In summary and without a clear pattern of response, all malformations were considered incidental and not to be treatment-related. Statistically significant differences in incidences of variations were limited to a decrease in hypoplastic skull bones of the mid dose group and a decrease in unossified stemebrae of the high dose group compared with controls.
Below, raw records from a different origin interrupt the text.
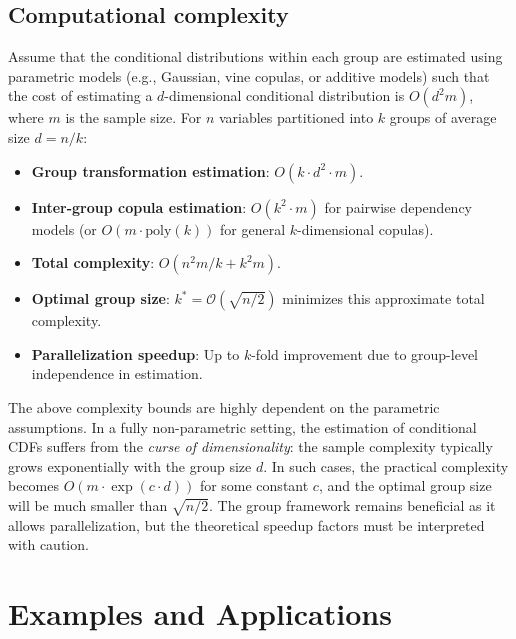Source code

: \subsection{Computational complexity}
\begin{proposition}
\label{prop:complexity}
Assume that the conditional distributions within each group are estimated using parametric models (e.g., Gaussian, vine copulas, or additive models) such that the cost of estimating a $d$-dimensional conditional distribution is $O(d^2 m)$, where $m$ is the sample size. For $n$ variables partitioned into $k$ groups of average size $d = n/k$:
\begin{itemize}
    \item \textbf{Group transformation estimation}: $O(k \cdot d^2 \cdot m)$.
    \item \textbf{Inter-group copula estimation}: $O(k^2 \cdot m)$ for pairwise dependency models (or $O(m \cdot \text{poly}(k))$ for general $k$-dimensional copulas).
    \item \textbf{Total complexity}: $O(n^2 m / k + k^2 m)$.
    \item \textbf{Optimal group size}: $k^* = \mathcal{O}(\sqrt{n/2})$ minimizes this approximate total complexity.
    \item \textbf{Parallelization speedup}: Up to $k$-fold improvement due to group-level independence in estimation.
\end{itemize}

\begin{warning}
The above complexity bounds are highly dependent on the parametric assumptions. In a fully non-parametric setting, the estimation of conditional CDFs suffers from the \emph{curse of dimensionality}: the sample complexity typically grows exponentially with the group size $d$. In such cases, the practical complexity becomes $O(m \cdot \exp(c \cdot d))$ for some constant $c$, and the optimal group size will be much smaller than $\sqrt{n/2}$. The group framework remains beneficial as it allows parallelization, but the theoretical speedup factors must be interpreted with caution.
\end{warning}
\end{proposition}

\section{Examples and Applications}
All variations were of no biological importance.

Skeletal ossification:
There were no statistically significant differences in mean ossification sites between treated and control groups.

Fetal abnormalities

Overall developmental toxicity

Any other information on results incl. tables

Table 1: Litter data and foetal body weight

	Control	dose groups [mg/kg bw/day]
		100	500	1000
No. of dams/litters examined	25	21	23	25
Mean no. of Corpora Lutea	16.8	16.8	17.7	16.8
	± 2.28	± 2.50	± 3.50	± 1.82
	n=25	n=20	n=23	n=25
Mean no. of Implantation Sites	15.76	15.9	16.09	15.52
	± 2.24	± 2.62	± 2.25	± 2.49
	n=25	n=21	n=23	n=25
Mean no. of resorptions	0.88	0.81	0.91	0.56
	± 1.05	± 1.29	± 1.12	± 0.82
	n=25	n=21	n=23	n=25
Pre-implantation loss [%]	5.7	6.7	8	7.7
	± 8.1	± 8.2	± 8.2	± 12.9
	n=25	n=20	n=23	n=25
Post-implantation loss per litter [%]	5.4	4.9	6	4.4
	± 6.4	± 7.7	± 7.3	± 6.4
	n=25	n=21	n=23	n=25
Mean no. of live foetuses	14.88	15.1	15.13	14.88
	± 2.19	± 2.64	± 2.46	± 2.64
	n=25	n=21	n=23	n=25
Mean no. of dead foetuses	0	0	0.04	0.08
			± 0.21	± 0.28
	n=25	n=21	n=23	n=25
Mean no. of female foetuses	7.72	7.48	8.04	7.8
	± 2.28	± 3.11	± 2.29	± 1.78
	n=25	n=21	n=23	n=25
Mean no. of male foetuses	7.16	7.62	7.09	7.08
	± 1.93	± 2.25	± 2.09	± 2.58
	n=25	n=21	n=23	n=25
Mean body weight (female foetuses)	5.04	5.05	5.06	5.2
	± 0.44	± 0.32	± 0.46	± 0.37
	n=188	n=157	n=185	n=195
Mean body weight (male foetuses)	5.33	5.27	5.39	5.44
	± 0.52	± 0.39	± 0.38	± 0.38
	n=175	n=160	n=163	n=177

Table 2: Foetal variations and malformations

	Control	dose groups [mg/kg bw/day]
		100	500	1000
No. of foetuses with external variations	0	0	0	0
	n=372	n=317	n=347	n=358
No. of foetuses with external malformations	0	1	3	0
	n=372	n=317	n=347	n=358
No. of foetuses with visceral or head variations	0	0	1	2
	n=187	n=161	n=173	n=186/187*
No. of foetuses with visceral or head malformations	2	2	1	0
	n=187	n=161	n=173	n=186/187*
No. of foetuses with skeletal variations	45	39	29	35
	n=185	n=156	n=176	n=185
No. of foetuses with skeletal malformations	1	3	0	2
	n=185	n=156	n=176	n=185

 *186 visceral examinations performed, 187 head examinations performed

Applicant's summary and conclusion

Conclusions:

The test substance had no effect on intrauterine development.